→ PROBLEM TO WORK ON
Each line of the records below that contains "different" needs to be copied.

Collected data entries
■ ■ ■ ■ ■ ■ ■

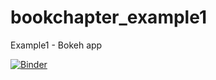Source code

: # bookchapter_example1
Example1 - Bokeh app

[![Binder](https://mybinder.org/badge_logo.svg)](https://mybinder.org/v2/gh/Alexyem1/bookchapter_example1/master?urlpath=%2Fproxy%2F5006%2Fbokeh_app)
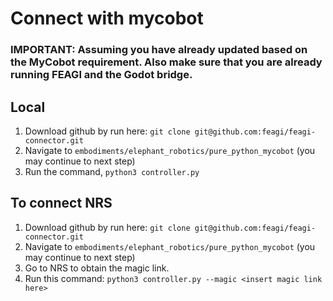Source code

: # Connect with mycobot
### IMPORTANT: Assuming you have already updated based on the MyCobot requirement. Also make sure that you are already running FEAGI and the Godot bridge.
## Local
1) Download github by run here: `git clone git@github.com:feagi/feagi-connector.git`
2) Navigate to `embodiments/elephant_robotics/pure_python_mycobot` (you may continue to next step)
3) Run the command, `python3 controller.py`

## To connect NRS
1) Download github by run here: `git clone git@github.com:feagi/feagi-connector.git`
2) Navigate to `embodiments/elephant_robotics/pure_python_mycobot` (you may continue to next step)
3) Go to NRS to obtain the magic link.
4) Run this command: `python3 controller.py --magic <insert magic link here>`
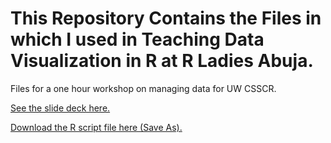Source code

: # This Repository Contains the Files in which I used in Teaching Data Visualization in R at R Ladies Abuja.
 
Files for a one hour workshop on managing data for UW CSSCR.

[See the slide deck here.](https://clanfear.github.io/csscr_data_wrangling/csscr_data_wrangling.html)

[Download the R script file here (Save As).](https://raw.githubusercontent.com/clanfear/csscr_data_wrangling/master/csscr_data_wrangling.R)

■ ■ ■ ■ ■ ■ ■

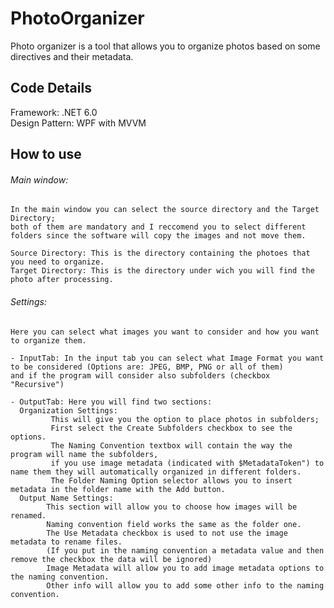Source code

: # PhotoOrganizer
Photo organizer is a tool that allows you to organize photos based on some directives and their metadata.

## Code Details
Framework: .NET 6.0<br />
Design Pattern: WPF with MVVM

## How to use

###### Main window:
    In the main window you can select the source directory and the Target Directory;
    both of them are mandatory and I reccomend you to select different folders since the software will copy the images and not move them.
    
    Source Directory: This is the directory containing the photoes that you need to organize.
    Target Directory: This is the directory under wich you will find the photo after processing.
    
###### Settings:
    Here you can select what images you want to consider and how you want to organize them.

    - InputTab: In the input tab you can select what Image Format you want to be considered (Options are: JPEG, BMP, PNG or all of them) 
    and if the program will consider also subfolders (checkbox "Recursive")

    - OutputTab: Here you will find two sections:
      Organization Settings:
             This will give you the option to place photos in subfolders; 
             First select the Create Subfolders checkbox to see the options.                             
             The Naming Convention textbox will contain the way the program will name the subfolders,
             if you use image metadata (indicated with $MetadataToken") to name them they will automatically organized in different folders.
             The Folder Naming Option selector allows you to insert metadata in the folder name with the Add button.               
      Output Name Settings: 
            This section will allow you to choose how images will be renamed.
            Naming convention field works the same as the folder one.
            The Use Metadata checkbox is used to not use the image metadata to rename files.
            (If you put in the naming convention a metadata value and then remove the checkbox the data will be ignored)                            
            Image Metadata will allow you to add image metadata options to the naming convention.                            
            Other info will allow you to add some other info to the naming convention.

■ ■ ■ ■ ■ ■ ■

→ ANSWER TO THIS PROBLEM
    both of them are mandatory and I reccomend you to select different folders since the software will copy the images and not move them.
             if you use image metadata (indicated with $MetadataToken") to name them they will automatically organized in different folders.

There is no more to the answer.